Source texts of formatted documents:
####################

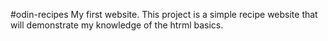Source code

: #odin-recipes
My first website. This project is a simple recipe website that will demonstrate my knowledge of the htrml basics.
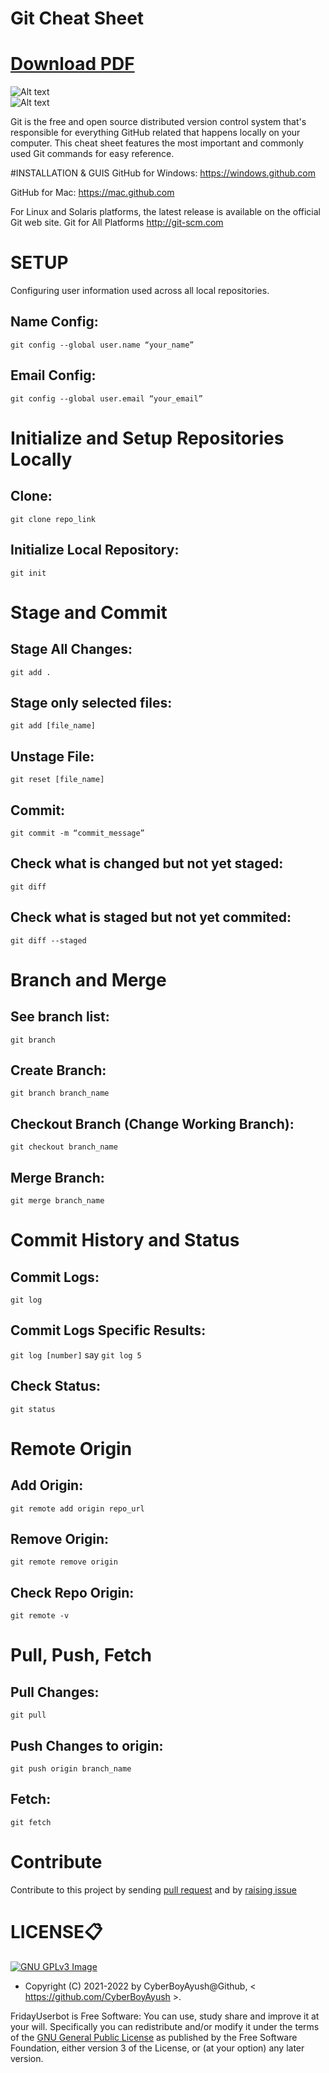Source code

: # Git Cheat Sheet

# [Download PDF](https://github.com/CyberBoyAyush/GitCheatSheet/releases/download/PDF/GitCheatSheet.pdf)

<img title="a title" alt="Alt text" src="/assets/git-cheat-sheet-education-1.jpg">
<br>
<img title="a title" alt="Alt text" src="/assets/git-cheat-sheet-education-2.jpg">

Git is the free and open source distributed version control system that's responsible for everything GitHub
related that happens locally on your computer. This cheat sheet features the most important and commonly
used Git commands for easy reference.

#INSTALLATION & GUIS
GitHub for Windows:
https://windows.github.com

GitHub for Mac:
https://mac.github.com

For Linux and Solaris platforms, the latest release is available on
the official Git web site.
Git for All Platforms
http://git-scm.com

# SETUP
Configuring user information used across all local repositories.

## Name Config:
`git config --global user.name “your_name”`

## Email Config:
`git config --global user.email “your_email”`

# Initialize and Setup Repositories Locally
## Clone:
`git clone repo_link`

## Initialize Local Repository:
`git init`

# Stage and Commit
## Stage All Changes:
`git add .`

## Stage only selected files:
`git add [file_name]`

## Unstage File:
`git reset [file_name]`

## Commit:
`git commit -m “commit_message”`

## Check what is changed but not yet staged:
`git diff`

## Check what is staged but not yet commited:
`git diff --staged`

# Branch and Merge
## See branch list:
`git branch`

## Create Branch:
`git branch branch_name`

## Checkout Branch (Change Working Branch):
`git checkout branch_name`

## Merge Branch:
`git merge branch_name`

# Commit History and Status
## Commit Logs:
`git log`

## Commit Logs Specific Results:
`git log [number]` say `git log 5`

## Check Status:
`git status`

# Remote Origin
## Add Origin:
`git remote add origin repo_url`

## Remove Origin:
`git remote remove origin`

## Check Repo Origin:
`git remote -v`

# Pull, Push, Fetch
## Pull Changes:
`git pull`

## Push Changes to origin:
`git push origin branch_name`

## Fetch:
`git fetch`

# Contribute
Contribute to this project by sending [pull request](https://github.com/CyberBoyAyush/GitCheatSheet/pulls) and by [raising issue](https://github.com/CyberBoyAyush/GitCheatSheet/issues)

# LICENSE📋
[![GNU GPLv3 Image](https://www.gnu.org/graphics/gplv3-127x51.png)](http://www.gnu.org/licenses/gpl-3.0.en.html)  

* Copyright (C) 2021-2022 by CyberBoyAyush@Github, < https://github.com/CyberBoyAyush >.

FridayUserbot is Free Software: You can use, study share and improve it at your
will. Specifically you can redistribute and/or modify it under the terms of the
[GNU General Public License](https://www.gnu.org/licenses/gpl.html) as
published by the Free Software Foundation, either version 3 of the License, or
(at your option) any later version.
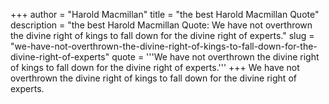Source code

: +++
author = "Harold Macmillan"
title = "the best Harold Macmillan Quote"
description = "the best Harold Macmillan Quote: We have not overthrown the divine right of kings to fall down for the divine right of experts."
slug = "we-have-not-overthrown-the-divine-right-of-kings-to-fall-down-for-the-divine-right-of-experts"
quote = '''We have not overthrown the divine right of kings to fall down for the divine right of experts.'''
+++
We have not overthrown the divine right of kings to fall down for the divine right of experts.
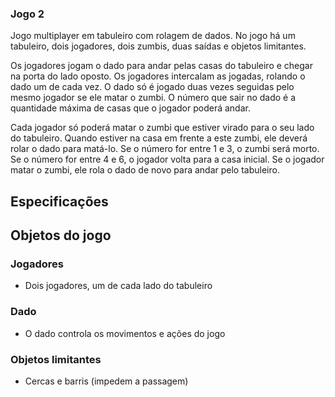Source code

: ### Jogo 2

Jogo multiplayer em tabuleiro com rolagem de dados. No jogo há um tabuleiro, dois jogadores, dois zumbis, duas saídas e objetos limitantes. 

Os jogadores jogam o dado para andar pelas casas do tabuleiro e chegar na porta do lado oposto. Os jogadores intercalam as jogadas, rolando o dado um de cada vez. O dado só é jogado duas vezes seguidas pelo mesmo jogador se ele matar o zumbi. O número que sair no dado é a quantidade máxima de casas que o jogador poderá andar.

Cada jogador só poderá matar o zumbi que estiver virado para o seu lado do tabuleiro. Quando estiver na casa em frente a este zumbi, ele deverá rolar o dado para matá-lo. Se o número for entre 1 e 3, o zumbi será morto. Se o número for entre 4 e 6, o jogador volta para a casa inicial. Se o jogador matar o zumbi, ele rola o dado de novo para andar pelo tabuleiro.

## Especificações

## Objetos do jogo
### Jogadores
- Dois jogadores, um de cada lado do tabuleiro

### Dado
- O dado controla os movimentos e ações do jogo

### Objetos limitantes
- Cercas e barris (impedem a passagem)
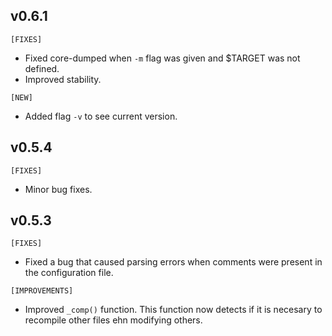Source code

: ## v0.6.1
`[FIXES]`
- Fixed core-dumped when `-m` flag was given and $TARGET was not defined.
- Improved stability.

`[NEW]`
- Added flag `-v` to see current version.

## v0.5.4
`[FIXES]`
- Minor bug fixes.

## v0.5.3
`[FIXES]`
- Fixed a bug that caused parsing errors 
	when comments were present in the configuration file.

`[IMPROVEMENTS]`
- Improved `_comp()` function. This function now detects if it is necesary
	to recompile other files ehn modifying others.
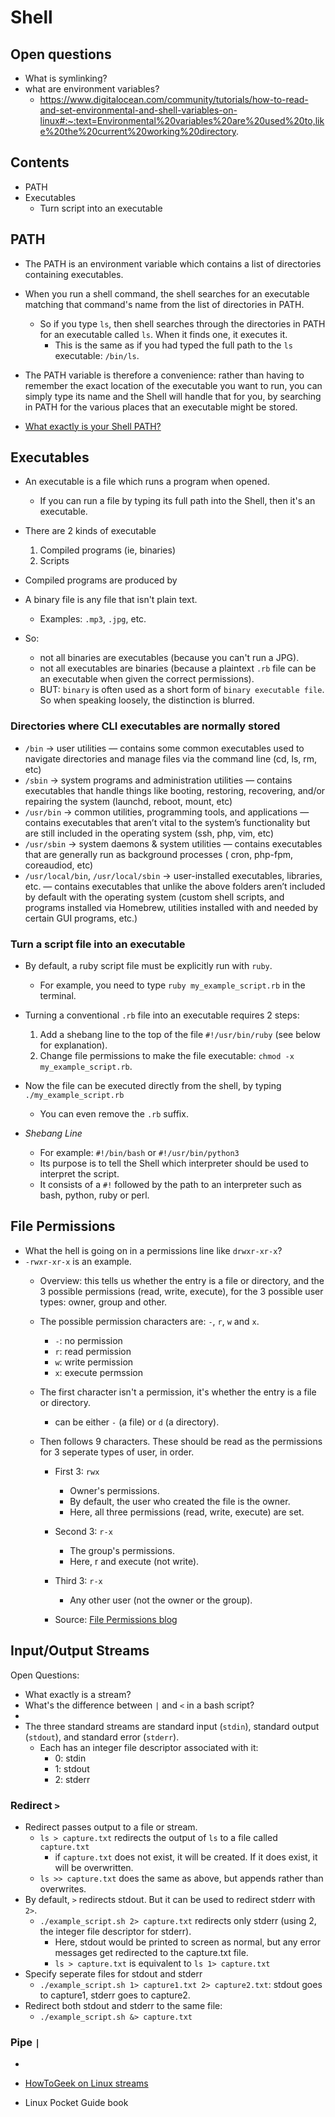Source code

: # Shell

## Open questions
- What is symlinking?
- what are environment variables?
  -   https://www.digitalocean.com/community/tutorials/how-to-read-and-set-environmental-and-shell-variables-on-linux#:~:text=Environmental%20variables%20are%20used%20to,like%20the%20current%20working%20directory.

## Contents
- PATH
- Executables
  - Turn script into an executable

## PATH
- The PATH is an environment variable which contains a list of directories containing executables.
- When you run a shell command, the shell searches for an executable matching that command's name from the list of directories in PATH.
  - So if you type `ls`, then shell searches through the directories in PATH for an executable called `ls`. When it finds one, it executes it. 
    - This is the same as if you had typed the full path to the `ls` executable: `/bin/ls`.
- The PATH variable is therefore a convenience: rather than having to remember the exact location of the executable you want to run, you can simply type its name and the Shell will handle that for you, by searching in PATH for the various places that an executable might be stored.

- [What exactly is your Shell PATH?](https://medium.com/@jalendport/what-exactly-is-your-shell-path-2f076f02deb4)


## Executables
- An executable is a file which runs a program when opened.
  - If you can run a file by typing its full path into the Shell, then it's an executable.
- There are 2 kinds of executable
  1. Compiled programs (ie, binaries)
  2. Scripts
- Compiled programs are produced by 

- A binary file is any file that isn't plain text.
  - Examples: `.mp3`, `.jpg`, etc.
- So:
  - not all binaries are executables (because you can't run a JPG).
  - not all executables are binaries (because a plaintext `.rb` file can be an executable when given the correct permissions).
  - BUT: `binary` is often used as a short form of `binary executable file`. So when speaking loosely, the distinction is blurred.

### Directories where CLI executables are normally stored
- `/bin` → user utilities — contains some common executables used to navigate directories and manage files via the command line (cd, ls, rm, etc)
- `/sbin` → system programs and administration utilities — contains executables that handle things like booting, restoring, recovering, and/or repairing the system (launchd, reboot, mount, etc)
- `/usr/bin` → common utilities, programming tools, and applications — contains executables that aren’t vital to the system’s functionality but are still included in the operating system (ssh, php, vim, etc)
- `/usr/sbin` → system daemons & system utilities — contains executables that are generally run as background processes ( cron, php-fpm, coreaudiod, etc)
- `/usr/local/bin`, `/usr/local/sbin` → user-installed executables, libraries, etc. — contains executables that unlike the above folders aren’t included by default with the operating system (custom shell scripts, and programs installed via Homebrew, utilities installed with and needed by certain GUI programs, etc.)

### Turn a script file into an executable
- By default, a ruby script file must be explicitly run with `ruby`.
  - For example, you need to type `ruby my_example_script.rb` in the terminal.
- Turning a conventional `.rb` file into an executable requires 2 steps:
  1. Add a shebang line to the top of the file `#!/usr/bin/ruby` (see below for explanation).
  2. Change file permissions to make the file executable: `chmod -x my_example_script.rb`.
- Now the file can be executed directly from the shell, by typing `./my_example_script.rb`
  - You can even remove the `.rb` suffix.
  
- *Shebang Line*
  - For example: `#!/bin/bash` or `#!/usr/bin/python3`
  - Its purpose is to tell the Shell which interpreter should be used to interpret the script.
  - It consists of a `#!` followed by the path to an interpreter such as bash, python, ruby or perl.

## File Permissions
- What the hell is going on in a permissions line like `drwxr-xr-x`? 
- `-rwxr-xr-x` is an example.
  - Overview: this tells us whether the entry is a file or directory, and the 3 possible permissions (read, write, execute), for the 3 possible user types: owner, group and other.
  - The possible permission characters are: `-`, `r`, `w` and `x`.
    - `-`: no permission
    - `r`: read permission
    - `w`: write permission
    - `x`: execute permssion
  - The first character isn't a permission, it's whether the entry is a file or directory.
    - can be either `-` (a file) or `d` (a directory).

  - Then follows 9 characters. These should be read as the permissions for 3 seperate types of user, in order.
    - First 3: `rwx` 
      - Owner's permissions.
      - By default, the user who created the file is the owner.
      - Here, all three permissions (read, write, execute) are set.
    - Second 3: `r-x`
      - The group's permissions.
      - Here, r and execute (not write).
    - Third 3: `r-x`
      - Any other user (not the owner or the group).

    - Source: [File Permissions blog](https://www.guru99.com/file-permissions.html)

## Input/Output Streams
Open Questions:
  - What exactly is a stream?
  - What's the difference between `|` and `<` in a bash script?
  - 
- The three standard streams are standard input (`stdin`), standard output (`stdout`), and standard error (`stderr`).
  - Each has an integer file descriptor associated with it:
    - 0: stdin
    - 1: stdout
    - 2: stderr

### Redirect `>`
- Redirect passes output to a file or stream.
  - `ls > capture.txt` redirects the output of `ls` to a file called `capture.txt`
    - if `capture.txt` does not exist, it will be created. If it does exist, it will be overwritten.
  - `ls >> capture.txt` does the same as above, but appends rather than overwrites.
- By default, `>` redirects stdout. But it can be used to redirect stderr with `2>`.
  - `./example_script.sh 2> capture.txt` redirects only stderr (using 2, the integer file descriptor for stderr).
    - Here, stdout would be printed to screen as normal, but any error messages get redirected to the capture.txt file.
    - `ls > capture.txt` is equivalent to `ls 1> capture.txt`
- Specify seperate files for stdout and stderr
  - `./example_script.sh 1> capture1.txt 2> capture2.txt`: stdout goes to capture1, stderr goes to capture2.
- Redirect both stdout and stderr to the same file:
  - `./example_script.sh &> capture.txt`

### Pipe `|`
- 

- [HowToGeek on Linux streams](https://www.howtogeek.com/435903/what-are-stdin-stdout-and-stderr-on-linux/)
- Linux Pocket Guide book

####################

PROBLEM STATEMENT: Above are the entries. Copy exactly the part that opens with the line containing "- So if you" and closes with the line containing "- The PATH variable", and no more.

YOUR RESPONSE:
  - So if you type `ls`, then shell searches through the directories in PATH for an executable called `ls`. When it finds one, it executes it. 
    - This is the same as if you had typed the full path to the `ls` executable: `/bin/ls`.
- The PATH variable is therefore a convenience: rather than having to remember the exact location of the executable you want to run, you can simply type its name and the Shell will handle that for you, by searching in PATH for the various places that an executable might be stored.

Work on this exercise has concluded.